Going through the data below, please show each line containing the string "Hosting".

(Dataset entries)

□ □ □ □

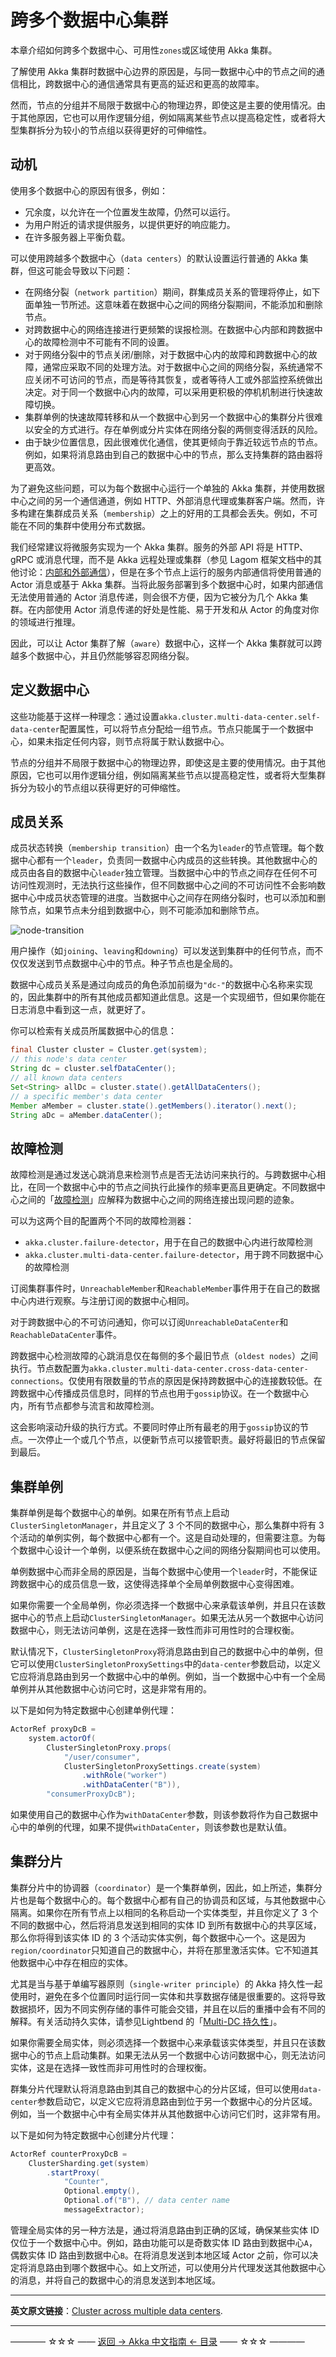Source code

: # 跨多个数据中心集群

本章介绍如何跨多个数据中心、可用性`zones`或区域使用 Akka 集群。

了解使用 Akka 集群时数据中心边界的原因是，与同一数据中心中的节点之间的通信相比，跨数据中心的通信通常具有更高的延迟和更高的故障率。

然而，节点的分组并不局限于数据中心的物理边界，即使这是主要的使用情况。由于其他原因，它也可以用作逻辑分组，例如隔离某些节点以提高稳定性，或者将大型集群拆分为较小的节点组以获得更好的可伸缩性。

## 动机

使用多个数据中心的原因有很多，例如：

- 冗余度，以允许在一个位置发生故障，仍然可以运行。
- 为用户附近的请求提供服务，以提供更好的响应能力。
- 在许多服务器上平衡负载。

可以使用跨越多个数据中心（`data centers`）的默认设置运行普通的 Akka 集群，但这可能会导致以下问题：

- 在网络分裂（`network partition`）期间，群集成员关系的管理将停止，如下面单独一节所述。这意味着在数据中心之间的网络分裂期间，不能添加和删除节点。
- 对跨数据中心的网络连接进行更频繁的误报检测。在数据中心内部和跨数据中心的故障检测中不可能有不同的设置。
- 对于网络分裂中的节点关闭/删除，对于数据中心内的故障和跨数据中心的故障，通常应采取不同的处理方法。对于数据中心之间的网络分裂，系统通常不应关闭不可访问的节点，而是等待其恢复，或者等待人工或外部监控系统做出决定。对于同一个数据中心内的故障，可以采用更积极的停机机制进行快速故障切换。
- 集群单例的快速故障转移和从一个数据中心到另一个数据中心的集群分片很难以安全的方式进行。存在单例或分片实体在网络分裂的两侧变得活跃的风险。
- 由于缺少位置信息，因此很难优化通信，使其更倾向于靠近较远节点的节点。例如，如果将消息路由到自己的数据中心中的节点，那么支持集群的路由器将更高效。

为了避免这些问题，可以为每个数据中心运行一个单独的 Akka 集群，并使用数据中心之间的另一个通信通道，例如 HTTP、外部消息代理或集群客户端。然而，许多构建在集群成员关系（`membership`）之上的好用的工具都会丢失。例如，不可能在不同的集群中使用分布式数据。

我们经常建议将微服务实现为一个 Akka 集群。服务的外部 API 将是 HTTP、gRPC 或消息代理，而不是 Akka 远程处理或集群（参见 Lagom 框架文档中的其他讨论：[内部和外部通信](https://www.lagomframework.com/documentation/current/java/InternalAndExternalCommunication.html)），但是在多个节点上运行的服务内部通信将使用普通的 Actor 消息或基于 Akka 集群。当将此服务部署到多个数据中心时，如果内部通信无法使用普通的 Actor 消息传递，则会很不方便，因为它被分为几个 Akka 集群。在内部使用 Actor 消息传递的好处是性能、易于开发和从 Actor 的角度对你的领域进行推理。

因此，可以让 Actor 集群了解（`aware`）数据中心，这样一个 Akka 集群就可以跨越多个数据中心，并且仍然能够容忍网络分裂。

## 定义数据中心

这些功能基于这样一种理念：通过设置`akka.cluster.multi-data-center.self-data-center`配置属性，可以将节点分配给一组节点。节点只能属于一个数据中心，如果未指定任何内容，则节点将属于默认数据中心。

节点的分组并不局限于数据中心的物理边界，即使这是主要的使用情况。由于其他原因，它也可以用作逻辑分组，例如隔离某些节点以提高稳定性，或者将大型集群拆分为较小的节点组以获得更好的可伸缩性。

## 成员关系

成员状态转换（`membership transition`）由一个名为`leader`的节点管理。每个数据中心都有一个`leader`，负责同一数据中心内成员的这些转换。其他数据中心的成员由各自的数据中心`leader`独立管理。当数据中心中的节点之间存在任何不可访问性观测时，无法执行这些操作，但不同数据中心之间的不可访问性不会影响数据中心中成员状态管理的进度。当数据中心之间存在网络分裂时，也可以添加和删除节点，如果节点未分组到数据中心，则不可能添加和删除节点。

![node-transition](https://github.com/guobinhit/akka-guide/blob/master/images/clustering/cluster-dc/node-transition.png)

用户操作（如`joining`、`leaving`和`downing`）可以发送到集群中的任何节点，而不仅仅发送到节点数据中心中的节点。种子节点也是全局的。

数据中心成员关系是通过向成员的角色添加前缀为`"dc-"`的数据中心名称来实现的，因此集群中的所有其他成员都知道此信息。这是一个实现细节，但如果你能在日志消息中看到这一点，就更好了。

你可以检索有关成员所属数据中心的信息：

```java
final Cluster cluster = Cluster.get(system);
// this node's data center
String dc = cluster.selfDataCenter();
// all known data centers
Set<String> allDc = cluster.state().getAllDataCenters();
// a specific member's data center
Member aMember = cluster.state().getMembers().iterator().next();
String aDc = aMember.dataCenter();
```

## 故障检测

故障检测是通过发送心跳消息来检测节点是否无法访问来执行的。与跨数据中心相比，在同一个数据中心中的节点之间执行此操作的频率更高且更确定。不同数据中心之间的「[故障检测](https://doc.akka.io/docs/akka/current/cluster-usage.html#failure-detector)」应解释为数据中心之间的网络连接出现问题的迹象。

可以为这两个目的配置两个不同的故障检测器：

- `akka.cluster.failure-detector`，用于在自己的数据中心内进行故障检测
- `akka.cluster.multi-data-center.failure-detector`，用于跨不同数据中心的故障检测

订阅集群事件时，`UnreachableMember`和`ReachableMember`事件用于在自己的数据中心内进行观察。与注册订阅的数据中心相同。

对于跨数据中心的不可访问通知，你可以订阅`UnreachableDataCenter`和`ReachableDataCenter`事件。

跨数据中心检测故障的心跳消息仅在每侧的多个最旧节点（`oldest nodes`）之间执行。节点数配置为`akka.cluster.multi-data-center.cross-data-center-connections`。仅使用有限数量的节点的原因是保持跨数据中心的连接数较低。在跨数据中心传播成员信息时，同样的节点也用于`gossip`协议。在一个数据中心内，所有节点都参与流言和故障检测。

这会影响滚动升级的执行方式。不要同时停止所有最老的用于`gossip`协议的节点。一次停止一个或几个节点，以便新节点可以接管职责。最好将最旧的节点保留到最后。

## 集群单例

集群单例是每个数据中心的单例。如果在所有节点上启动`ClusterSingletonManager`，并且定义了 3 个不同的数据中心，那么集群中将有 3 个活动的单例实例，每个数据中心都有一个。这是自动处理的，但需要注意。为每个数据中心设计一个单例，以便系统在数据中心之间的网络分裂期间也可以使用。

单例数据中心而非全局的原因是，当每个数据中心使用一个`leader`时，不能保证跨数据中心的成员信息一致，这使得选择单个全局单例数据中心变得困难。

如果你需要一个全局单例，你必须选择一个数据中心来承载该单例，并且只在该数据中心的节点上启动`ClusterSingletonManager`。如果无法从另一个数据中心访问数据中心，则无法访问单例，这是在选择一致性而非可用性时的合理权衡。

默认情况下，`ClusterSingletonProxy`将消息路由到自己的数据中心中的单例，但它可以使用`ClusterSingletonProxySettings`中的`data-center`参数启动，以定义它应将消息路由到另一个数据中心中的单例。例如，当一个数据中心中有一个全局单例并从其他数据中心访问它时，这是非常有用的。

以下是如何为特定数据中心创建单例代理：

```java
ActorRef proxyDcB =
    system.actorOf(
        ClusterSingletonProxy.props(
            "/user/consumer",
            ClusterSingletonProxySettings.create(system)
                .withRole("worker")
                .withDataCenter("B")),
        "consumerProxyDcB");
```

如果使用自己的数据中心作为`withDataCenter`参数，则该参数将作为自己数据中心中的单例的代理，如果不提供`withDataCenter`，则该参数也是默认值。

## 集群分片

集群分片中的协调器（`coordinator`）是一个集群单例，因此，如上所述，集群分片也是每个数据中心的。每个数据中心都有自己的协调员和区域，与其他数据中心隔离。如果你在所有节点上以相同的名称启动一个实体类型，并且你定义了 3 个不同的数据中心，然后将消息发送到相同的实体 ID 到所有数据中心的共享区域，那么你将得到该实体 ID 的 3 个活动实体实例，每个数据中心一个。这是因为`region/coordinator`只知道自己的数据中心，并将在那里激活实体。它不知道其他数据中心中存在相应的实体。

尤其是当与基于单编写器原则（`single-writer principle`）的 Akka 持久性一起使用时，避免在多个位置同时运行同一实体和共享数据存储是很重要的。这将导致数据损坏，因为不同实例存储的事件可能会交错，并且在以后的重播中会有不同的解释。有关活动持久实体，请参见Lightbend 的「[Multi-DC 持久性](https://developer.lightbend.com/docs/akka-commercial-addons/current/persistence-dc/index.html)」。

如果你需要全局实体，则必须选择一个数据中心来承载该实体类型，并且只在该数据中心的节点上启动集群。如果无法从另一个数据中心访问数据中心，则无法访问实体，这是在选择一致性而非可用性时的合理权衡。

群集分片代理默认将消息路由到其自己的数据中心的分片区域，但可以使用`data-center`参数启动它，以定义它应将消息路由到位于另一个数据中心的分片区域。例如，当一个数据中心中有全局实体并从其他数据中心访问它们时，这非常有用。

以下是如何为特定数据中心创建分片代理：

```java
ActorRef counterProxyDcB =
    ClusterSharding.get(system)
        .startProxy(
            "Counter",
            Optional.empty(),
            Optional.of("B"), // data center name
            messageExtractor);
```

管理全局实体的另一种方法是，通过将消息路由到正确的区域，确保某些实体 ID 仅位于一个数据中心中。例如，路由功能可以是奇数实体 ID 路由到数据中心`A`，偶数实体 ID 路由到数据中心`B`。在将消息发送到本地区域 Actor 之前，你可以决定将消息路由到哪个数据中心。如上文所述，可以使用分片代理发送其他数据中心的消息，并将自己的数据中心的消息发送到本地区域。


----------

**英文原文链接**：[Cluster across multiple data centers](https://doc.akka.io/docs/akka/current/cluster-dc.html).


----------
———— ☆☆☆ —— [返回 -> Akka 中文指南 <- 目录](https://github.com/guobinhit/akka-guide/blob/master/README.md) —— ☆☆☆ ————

□ □ □ □

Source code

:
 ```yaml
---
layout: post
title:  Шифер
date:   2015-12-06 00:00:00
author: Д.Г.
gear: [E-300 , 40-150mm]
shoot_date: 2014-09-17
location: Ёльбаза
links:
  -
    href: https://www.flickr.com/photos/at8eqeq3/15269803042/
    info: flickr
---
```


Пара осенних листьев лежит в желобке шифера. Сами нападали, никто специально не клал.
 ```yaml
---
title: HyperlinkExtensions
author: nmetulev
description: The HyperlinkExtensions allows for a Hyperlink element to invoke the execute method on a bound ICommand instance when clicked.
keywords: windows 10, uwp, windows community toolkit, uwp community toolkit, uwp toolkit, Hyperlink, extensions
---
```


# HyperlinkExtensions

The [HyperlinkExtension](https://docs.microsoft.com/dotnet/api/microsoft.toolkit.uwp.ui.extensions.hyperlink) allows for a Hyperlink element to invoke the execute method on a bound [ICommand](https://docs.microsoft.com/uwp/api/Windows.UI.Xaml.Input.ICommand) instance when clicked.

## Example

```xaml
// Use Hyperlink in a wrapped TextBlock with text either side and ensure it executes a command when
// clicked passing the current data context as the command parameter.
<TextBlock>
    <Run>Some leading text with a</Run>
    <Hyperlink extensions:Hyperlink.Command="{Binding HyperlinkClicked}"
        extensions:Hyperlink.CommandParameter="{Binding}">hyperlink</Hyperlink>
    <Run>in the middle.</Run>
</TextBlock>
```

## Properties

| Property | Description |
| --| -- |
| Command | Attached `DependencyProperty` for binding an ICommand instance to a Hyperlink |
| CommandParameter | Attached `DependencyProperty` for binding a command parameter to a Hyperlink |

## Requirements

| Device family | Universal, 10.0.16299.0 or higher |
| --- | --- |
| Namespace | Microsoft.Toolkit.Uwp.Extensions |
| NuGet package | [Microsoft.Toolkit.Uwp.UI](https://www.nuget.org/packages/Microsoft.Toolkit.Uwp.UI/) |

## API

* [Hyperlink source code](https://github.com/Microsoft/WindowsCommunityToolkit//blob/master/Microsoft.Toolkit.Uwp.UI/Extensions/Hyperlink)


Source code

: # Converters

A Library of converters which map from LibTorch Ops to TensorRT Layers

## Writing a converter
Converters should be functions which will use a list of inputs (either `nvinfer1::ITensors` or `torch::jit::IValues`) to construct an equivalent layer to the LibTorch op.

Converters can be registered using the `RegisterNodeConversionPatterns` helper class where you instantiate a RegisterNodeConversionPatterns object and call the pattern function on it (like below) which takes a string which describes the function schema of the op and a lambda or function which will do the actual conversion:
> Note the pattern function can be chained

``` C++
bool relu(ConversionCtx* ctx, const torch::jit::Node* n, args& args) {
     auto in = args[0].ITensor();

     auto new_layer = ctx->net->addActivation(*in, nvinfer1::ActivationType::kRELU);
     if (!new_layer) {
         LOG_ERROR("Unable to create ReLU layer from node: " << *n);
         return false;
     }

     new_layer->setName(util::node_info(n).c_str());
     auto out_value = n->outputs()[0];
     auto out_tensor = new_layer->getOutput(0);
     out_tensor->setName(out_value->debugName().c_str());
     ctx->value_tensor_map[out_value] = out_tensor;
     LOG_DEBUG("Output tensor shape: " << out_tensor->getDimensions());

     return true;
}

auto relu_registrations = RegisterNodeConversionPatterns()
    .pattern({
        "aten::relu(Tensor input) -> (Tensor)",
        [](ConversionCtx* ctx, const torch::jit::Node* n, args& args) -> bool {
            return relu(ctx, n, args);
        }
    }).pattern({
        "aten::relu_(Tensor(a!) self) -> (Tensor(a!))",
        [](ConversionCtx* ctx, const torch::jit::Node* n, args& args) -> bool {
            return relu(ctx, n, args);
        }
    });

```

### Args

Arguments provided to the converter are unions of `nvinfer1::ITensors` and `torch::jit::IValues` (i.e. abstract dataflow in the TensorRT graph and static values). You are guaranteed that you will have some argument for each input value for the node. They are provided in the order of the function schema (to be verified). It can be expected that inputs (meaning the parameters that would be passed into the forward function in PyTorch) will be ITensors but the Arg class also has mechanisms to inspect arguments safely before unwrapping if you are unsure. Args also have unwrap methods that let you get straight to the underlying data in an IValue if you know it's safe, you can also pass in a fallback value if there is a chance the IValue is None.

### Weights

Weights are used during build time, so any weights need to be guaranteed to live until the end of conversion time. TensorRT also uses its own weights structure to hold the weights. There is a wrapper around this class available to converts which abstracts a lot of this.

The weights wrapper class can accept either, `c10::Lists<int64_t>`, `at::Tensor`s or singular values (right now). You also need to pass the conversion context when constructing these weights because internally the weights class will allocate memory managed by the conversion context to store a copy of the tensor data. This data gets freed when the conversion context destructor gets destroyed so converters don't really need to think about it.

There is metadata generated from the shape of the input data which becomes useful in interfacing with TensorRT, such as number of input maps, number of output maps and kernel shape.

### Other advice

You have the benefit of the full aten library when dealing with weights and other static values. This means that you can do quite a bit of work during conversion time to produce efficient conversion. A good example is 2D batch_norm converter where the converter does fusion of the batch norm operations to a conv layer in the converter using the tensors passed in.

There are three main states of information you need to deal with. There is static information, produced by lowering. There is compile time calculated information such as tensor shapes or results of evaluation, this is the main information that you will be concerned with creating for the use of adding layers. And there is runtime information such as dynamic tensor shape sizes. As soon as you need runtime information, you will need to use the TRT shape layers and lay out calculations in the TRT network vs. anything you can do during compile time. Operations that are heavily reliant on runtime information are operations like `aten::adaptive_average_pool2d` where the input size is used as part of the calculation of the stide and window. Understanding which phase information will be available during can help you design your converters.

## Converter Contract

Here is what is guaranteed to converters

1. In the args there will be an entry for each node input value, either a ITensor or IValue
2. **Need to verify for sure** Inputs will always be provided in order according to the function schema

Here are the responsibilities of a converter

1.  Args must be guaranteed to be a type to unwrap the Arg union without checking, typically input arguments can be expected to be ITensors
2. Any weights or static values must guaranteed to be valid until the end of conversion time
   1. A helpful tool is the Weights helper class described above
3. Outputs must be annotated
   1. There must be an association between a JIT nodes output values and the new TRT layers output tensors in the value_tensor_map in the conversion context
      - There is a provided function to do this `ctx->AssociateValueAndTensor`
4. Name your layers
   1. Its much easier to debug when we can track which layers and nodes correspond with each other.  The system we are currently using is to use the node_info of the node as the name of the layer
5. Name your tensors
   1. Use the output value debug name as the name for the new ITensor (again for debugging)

□ □ □ □

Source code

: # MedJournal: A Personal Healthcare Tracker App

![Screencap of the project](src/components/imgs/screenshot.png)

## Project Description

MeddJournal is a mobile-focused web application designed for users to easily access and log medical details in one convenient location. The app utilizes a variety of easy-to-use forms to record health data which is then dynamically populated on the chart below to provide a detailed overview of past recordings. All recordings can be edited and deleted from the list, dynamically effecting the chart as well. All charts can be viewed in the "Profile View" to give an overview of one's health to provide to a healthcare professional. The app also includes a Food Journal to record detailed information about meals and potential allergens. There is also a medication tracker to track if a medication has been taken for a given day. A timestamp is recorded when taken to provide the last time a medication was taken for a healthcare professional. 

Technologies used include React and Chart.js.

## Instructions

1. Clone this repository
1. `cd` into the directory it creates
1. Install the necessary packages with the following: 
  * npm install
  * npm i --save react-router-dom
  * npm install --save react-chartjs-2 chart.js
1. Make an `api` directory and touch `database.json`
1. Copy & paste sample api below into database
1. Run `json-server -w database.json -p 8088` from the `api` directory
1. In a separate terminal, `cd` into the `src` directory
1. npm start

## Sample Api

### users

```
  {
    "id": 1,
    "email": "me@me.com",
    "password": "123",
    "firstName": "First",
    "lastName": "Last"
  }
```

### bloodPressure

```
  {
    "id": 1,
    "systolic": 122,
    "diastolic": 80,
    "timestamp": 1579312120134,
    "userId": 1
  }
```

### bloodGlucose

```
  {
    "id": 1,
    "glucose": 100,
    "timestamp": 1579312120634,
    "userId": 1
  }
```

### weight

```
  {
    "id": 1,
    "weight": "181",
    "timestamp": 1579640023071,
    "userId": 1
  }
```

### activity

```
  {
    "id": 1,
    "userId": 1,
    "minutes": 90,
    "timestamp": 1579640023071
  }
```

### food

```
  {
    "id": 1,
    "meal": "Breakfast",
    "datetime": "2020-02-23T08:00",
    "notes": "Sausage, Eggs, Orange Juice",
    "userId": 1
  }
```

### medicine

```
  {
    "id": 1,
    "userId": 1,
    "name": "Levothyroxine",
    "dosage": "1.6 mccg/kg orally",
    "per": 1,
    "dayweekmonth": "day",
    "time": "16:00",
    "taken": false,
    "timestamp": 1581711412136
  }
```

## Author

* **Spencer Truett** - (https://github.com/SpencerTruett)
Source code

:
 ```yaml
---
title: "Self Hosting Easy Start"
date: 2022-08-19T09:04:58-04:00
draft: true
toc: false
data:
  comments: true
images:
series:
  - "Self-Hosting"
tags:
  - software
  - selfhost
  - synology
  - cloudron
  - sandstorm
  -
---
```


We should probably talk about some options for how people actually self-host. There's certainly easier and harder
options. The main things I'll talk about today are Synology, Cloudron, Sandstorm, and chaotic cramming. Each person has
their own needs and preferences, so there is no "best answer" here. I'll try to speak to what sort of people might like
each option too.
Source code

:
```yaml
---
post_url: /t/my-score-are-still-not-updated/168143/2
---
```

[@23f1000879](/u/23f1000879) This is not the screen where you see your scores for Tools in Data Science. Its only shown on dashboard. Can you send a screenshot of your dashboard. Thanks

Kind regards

□ □ □ □

▶ _WRITTEN ANSWER_:
title: "Self Hosting Easy Start"
  - "Self-Hosting"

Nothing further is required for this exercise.